PROBLEM:
Whatever appears in the records apart from pictures must be reproduced exactly.

[[ SOURCE MATERIAL, beginning ]]

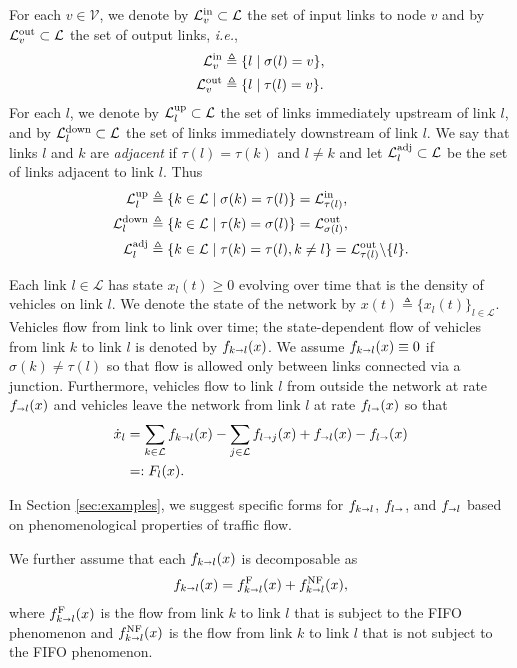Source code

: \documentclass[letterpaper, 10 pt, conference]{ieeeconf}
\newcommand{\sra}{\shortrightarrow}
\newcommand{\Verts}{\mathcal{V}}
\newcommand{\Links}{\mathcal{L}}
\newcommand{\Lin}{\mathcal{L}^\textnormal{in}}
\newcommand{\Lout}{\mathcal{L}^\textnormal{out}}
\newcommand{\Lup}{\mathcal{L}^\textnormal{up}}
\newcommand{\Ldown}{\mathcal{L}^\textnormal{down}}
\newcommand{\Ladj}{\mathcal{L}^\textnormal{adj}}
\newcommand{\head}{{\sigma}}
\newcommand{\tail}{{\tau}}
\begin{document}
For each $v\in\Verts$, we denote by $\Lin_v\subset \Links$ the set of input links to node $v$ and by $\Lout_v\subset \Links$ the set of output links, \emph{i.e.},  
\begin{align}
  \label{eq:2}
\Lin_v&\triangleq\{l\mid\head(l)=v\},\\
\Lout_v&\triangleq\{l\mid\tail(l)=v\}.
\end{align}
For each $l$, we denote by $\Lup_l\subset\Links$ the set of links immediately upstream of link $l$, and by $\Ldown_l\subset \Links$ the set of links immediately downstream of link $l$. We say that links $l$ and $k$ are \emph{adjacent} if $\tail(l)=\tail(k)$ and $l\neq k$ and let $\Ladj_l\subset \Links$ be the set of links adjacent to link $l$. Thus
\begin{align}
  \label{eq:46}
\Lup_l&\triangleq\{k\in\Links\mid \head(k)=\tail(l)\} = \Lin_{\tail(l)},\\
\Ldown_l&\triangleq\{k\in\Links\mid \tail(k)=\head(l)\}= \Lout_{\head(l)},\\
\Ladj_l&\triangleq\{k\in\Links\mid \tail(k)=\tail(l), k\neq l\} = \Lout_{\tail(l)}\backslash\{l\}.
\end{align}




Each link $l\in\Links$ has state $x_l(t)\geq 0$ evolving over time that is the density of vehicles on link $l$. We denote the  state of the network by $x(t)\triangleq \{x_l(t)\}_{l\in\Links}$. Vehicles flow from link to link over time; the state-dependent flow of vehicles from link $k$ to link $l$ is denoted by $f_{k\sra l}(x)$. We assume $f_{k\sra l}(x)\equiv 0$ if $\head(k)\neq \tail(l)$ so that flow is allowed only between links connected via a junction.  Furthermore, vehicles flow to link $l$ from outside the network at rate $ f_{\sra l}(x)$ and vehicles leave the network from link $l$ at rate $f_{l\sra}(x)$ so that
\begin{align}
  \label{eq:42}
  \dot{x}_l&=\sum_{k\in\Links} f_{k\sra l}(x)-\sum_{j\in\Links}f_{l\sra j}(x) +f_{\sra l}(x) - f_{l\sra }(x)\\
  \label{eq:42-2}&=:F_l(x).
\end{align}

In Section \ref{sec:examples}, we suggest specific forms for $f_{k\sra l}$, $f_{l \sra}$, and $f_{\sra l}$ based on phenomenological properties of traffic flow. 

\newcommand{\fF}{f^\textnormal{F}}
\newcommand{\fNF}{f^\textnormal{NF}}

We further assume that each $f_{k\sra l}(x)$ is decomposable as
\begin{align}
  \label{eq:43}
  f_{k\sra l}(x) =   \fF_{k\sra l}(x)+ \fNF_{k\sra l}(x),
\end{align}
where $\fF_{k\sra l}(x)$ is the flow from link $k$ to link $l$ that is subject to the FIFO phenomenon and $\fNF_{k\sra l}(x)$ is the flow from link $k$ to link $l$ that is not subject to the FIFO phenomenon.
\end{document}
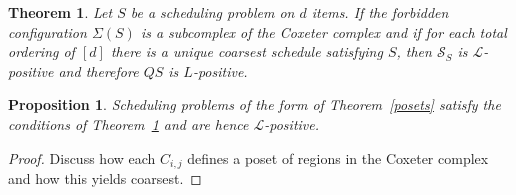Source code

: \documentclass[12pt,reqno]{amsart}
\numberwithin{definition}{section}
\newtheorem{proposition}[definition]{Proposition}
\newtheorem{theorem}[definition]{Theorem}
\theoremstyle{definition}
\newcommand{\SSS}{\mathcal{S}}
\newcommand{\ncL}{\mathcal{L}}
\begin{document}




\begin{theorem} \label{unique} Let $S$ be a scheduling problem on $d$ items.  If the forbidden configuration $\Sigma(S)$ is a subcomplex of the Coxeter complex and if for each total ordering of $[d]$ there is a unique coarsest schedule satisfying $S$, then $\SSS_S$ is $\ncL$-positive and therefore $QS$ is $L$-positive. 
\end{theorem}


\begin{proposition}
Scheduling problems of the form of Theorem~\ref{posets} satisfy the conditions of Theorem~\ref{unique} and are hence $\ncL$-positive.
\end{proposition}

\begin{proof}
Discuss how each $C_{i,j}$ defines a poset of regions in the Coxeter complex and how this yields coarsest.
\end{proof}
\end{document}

[[ SOURCE MATERIAL, end ]]

RESPONSE TO THIS EXERCISE:
Source code

: \documentclass[letterpaper, 10 pt, conference]{ieeeconf}
\newcommand{\sra}{\shortrightarrow}
\newcommand{\Verts}{\mathcal{V}}
\newcommand{\Links}{\mathcal{L}}
\newcommand{\Lin}{\mathcal{L}^\textnormal{in}}
\newcommand{\Lout}{\mathcal{L}^\textnormal{out}}
\newcommand{\Lup}{\mathcal{L}^\textnormal{up}}
\newcommand{\Ldown}{\mathcal{L}^\textnormal{down}}
\newcommand{\Ladj}{\mathcal{L}^\textnormal{adj}}
\newcommand{\head}{{\sigma}}
\newcommand{\tail}{{\tau}}
\begin{document}
For each $v\in\Verts$, we denote by $\Lin_v\subset \Links$ the set of input links to node $v$ and by $\Lout_v\subset \Links$ the set of output links, \emph{i.e.},  
\begin{align}
  \label{eq:2}
\Lin_v&\triangleq\{l\mid\head(l)=v\},\\
\Lout_v&\triangleq\{l\mid\tail(l)=v\}.
\end{align}
For each $l$, we denote by $\Lup_l\subset\Links$ the set of links immediately upstream of link $l$, and by $\Ldown_l\subset \Links$ the set of links immediately downstream of link $l$. We say that links $l$ and $k$ are \emph{adjacent} if $\tail(l)=\tail(k)$ and $l\neq k$ and let $\Ladj_l\subset \Links$ be the set of links adjacent to link $l$. Thus
\begin{align}
  \label{eq:46}
\Lup_l&\triangleq\{k\in\Links\mid \head(k)=\tail(l)\} = \Lin_{\tail(l)},\\
\Ldown_l&\triangleq\{k\in\Links\mid \tail(k)=\head(l)\}= \Lout_{\head(l)},\\
\Ladj_l&\triangleq\{k\in\Links\mid \tail(k)=\tail(l), k\neq l\} = \Lout_{\tail(l)}\backslash\{l\}.
\end{align}




Each link $l\in\Links$ has state $x_l(t)\geq 0$ evolving over time that is the density of vehicles on link $l$. We denote the  state of the network by $x(t)\triangleq \{x_l(t)\}_{l\in\Links}$. Vehicles flow from link to link over time; the state-dependent flow of vehicles from link $k$ to link $l$ is denoted by $f_{k\sra l}(x)$. We assume $f_{k\sra l}(x)\equiv 0$ if $\head(k)\neq \tail(l)$ so that flow is allowed only between links connected via a junction.  Furthermore, vehicles flow to link $l$ from outside the network at rate $ f_{\sra l}(x)$ and vehicles leave the network from link $l$ at rate $f_{l\sra}(x)$ so that
\begin{align}
  \label{eq:42}
  \dot{x}_l&=\sum_{k\in\Links} f_{k\sra l}(x)-\sum_{j\in\Links}f_{l\sra j}(x) +f_{\sra l}(x) - f_{l\sra }(x)\\
  \label{eq:42-2}&=:F_l(x).
\end{align}

In Section \ref{sec:examples}, we suggest specific forms for $f_{k\sra l}$, $f_{l \sra}$, and $f_{\sra l}$ based on phenomenological properties of traffic flow. 

\newcommand{\fF}{f^\textnormal{F}}
\newcommand{\fNF}{f^\textnormal{NF}}

We further assume that each $f_{k\sra l}(x)$ is decomposable as
\begin{align}
  \label{eq:43}
  f_{k\sra l}(x) =   \fF_{k\sra l}(x)+ \fNF_{k\sra l}(x),
\end{align}
where $\fF_{k\sra l}(x)$ is the flow from link $k$ to link $l$ that is subject to the FIFO phenomenon and $\fNF_{k\sra l}(x)$ is the flow from link $k$ to link $l$ that is not subject to the FIFO phenomenon.
\end{document}
Source code

: \documentclass[12pt,reqno]{amsart}
\numberwithin{definition}{section}
\newtheorem{proposition}[definition]{Proposition}
\newtheorem{theorem}[definition]{Theorem}
\theoremstyle{definition}
\newcommand{\SSS}{\mathcal{S}}
\newcommand{\ncL}{\mathcal{L}}
\begin{document}




\begin{theorem} \label{unique} Let $S$ be a scheduling problem on $d$ items.  If the forbidden configuration $\Sigma(S)$ is a subcomplex of the Coxeter complex and if for each total ordering of $[d]$ there is a unique coarsest schedule satisfying $S$, then $\SSS_S$ is $\ncL$-positive and therefore $QS$ is $L$-positive. 
\end{theorem}


\begin{proposition}
Scheduling problems of the form of Theorem~\ref{posets} satisfy the conditions of Theorem~\ref{unique} and are hence $\ncL$-positive.
\end{proposition}

\begin{proof}
Discuss how each $C_{i,j}$ defines a poset of regions in the Coxeter complex and how this yields coarsest.
\end{proof}
\end{document}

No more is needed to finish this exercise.